## ABOUT THIS TASK
Select all lines holding the word "Hypertext" from the entries that follow.

(Pictures paired with source code)
*-*-*

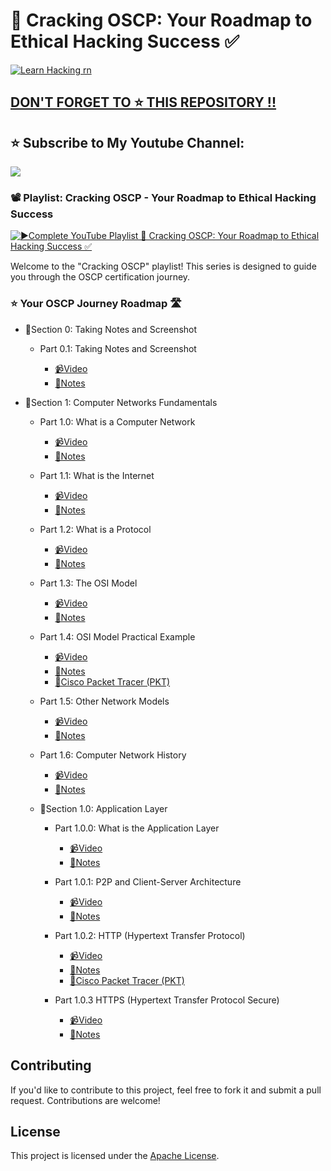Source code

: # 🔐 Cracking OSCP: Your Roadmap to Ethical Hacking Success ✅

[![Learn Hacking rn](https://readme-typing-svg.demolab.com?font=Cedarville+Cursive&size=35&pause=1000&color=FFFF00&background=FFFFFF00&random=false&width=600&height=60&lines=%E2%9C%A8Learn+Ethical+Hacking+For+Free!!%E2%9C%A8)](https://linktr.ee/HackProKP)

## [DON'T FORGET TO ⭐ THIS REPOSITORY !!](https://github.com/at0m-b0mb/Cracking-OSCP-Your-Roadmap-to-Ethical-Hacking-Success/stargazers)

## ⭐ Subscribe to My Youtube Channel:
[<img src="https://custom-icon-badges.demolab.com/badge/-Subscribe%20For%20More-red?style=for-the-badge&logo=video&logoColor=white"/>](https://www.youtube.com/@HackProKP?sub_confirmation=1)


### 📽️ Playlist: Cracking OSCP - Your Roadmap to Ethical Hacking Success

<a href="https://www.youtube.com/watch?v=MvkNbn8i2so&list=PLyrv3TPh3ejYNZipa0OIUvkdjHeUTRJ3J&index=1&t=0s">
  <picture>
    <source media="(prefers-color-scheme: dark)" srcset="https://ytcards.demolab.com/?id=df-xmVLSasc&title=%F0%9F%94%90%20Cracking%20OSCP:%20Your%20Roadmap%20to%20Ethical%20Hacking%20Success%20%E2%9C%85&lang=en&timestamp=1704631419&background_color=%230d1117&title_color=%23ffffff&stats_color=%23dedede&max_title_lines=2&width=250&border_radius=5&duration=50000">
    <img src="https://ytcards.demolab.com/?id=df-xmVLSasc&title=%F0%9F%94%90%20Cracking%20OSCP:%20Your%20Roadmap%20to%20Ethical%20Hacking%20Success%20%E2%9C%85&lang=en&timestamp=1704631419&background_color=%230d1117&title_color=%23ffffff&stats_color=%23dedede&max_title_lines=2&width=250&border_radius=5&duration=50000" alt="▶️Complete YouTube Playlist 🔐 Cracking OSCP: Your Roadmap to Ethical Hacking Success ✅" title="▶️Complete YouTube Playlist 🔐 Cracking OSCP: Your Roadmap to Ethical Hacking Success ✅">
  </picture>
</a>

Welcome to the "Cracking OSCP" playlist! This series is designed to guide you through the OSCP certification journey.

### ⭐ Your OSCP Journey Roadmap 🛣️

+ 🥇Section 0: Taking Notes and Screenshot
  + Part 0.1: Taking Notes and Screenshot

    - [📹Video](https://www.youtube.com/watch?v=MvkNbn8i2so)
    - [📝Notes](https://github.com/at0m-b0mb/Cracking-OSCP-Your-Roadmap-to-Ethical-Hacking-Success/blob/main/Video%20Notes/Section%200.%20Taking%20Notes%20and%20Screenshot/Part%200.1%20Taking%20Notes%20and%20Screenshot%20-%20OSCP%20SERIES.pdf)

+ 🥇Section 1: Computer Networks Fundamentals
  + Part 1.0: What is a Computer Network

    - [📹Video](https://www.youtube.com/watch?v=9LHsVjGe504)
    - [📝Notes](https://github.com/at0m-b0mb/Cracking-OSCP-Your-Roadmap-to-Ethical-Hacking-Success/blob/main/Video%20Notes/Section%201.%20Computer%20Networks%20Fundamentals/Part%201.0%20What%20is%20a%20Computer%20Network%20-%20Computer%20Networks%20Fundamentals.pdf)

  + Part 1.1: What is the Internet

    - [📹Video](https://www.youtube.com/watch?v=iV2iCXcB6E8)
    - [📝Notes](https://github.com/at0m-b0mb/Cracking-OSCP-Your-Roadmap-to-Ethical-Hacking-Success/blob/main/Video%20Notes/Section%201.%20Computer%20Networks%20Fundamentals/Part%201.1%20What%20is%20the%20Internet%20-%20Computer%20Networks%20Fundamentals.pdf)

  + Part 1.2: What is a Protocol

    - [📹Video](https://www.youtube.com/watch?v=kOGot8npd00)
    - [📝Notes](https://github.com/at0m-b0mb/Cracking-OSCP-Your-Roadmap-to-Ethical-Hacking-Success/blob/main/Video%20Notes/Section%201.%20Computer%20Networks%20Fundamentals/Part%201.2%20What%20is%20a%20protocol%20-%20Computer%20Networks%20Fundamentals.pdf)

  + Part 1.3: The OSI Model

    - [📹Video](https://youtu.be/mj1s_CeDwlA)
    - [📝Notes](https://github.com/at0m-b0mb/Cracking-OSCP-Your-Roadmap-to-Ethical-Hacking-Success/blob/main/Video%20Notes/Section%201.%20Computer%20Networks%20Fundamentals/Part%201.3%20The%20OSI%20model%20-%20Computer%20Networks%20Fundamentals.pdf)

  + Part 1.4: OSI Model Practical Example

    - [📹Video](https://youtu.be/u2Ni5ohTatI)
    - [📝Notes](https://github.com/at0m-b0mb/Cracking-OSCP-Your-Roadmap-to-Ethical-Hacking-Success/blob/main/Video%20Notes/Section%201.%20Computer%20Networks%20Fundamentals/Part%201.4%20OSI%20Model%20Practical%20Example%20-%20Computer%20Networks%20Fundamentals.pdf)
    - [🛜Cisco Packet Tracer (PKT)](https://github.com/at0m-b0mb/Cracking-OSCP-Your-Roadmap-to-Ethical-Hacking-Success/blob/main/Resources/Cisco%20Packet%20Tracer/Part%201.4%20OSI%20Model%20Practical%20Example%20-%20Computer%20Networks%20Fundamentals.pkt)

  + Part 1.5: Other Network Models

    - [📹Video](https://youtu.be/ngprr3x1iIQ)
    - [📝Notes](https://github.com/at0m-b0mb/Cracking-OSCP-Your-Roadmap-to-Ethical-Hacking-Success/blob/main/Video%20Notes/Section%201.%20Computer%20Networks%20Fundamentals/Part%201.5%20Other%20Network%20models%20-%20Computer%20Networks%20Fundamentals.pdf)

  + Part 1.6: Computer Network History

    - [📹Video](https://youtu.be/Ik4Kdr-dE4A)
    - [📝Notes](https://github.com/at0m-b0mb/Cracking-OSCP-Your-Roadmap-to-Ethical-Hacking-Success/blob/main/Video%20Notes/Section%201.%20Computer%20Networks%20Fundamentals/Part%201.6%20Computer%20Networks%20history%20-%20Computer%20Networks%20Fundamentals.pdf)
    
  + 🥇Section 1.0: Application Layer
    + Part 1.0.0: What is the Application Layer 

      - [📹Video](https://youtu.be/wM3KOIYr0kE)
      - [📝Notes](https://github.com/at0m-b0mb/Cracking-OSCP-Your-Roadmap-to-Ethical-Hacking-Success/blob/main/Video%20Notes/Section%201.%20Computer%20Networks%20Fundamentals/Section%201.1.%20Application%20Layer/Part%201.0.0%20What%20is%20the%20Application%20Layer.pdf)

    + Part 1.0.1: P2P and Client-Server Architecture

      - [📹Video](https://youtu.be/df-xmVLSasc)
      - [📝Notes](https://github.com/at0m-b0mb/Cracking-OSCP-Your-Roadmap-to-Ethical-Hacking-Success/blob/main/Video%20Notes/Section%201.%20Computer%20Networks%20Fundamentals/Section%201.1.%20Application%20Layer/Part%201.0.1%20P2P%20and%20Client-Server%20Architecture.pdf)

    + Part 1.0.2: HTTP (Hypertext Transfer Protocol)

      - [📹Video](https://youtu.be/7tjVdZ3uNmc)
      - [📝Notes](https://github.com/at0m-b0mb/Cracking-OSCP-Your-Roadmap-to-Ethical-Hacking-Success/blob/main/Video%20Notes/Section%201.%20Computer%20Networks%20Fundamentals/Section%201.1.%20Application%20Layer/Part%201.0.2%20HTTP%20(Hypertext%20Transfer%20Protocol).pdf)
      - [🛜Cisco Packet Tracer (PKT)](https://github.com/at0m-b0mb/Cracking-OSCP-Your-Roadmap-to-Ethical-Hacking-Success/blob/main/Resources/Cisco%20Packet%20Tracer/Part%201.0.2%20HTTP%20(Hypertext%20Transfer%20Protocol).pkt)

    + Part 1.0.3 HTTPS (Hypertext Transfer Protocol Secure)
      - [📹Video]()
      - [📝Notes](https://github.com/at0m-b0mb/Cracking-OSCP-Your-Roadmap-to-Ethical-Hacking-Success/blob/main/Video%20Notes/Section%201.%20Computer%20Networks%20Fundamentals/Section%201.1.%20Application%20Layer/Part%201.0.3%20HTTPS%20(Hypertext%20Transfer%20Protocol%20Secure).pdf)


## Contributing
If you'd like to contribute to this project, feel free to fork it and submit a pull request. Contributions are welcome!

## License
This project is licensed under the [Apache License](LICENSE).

*-*-*

## SOLUTION
    + Part 1.0.2: HTTP (Hypertext Transfer Protocol)
      - [📝Notes](https://github.com/at0m-b0mb/Cracking-OSCP-Your-Roadmap-to-Ethical-Hacking-Success/blob/main/Video%20Notes/Section%201.%20Computer%20Networks%20Fundamentals/Section%201.1.%20Application%20Layer/Part%201.0.2%20HTTP%20(Hypertext%20Transfer%20Protocol).pdf)
      - [🛜Cisco Packet Tracer (PKT)](https://github.com/at0m-b0mb/Cracking-OSCP-Your-Roadmap-to-Ethical-Hacking-Success/blob/main/Resources/Cisco%20Packet%20Tracer/Part%201.0.2%20HTTP%20(Hypertext%20Transfer%20Protocol).pkt)
    + Part 1.0.3 HTTPS (Hypertext Transfer Protocol Secure)
      - [📝Notes](https://github.com/at0m-b0mb/Cracking-OSCP-Your-Roadmap-to-Ethical-Hacking-Success/blob/main/Video%20Notes/Section%201.%20Computer%20Networks%20Fundamentals/Section%201.1.%20Application%20Layer/Part%201.0.3%20HTTPS%20(Hypertext%20Transfer%20Protocol%20Secure).pdf)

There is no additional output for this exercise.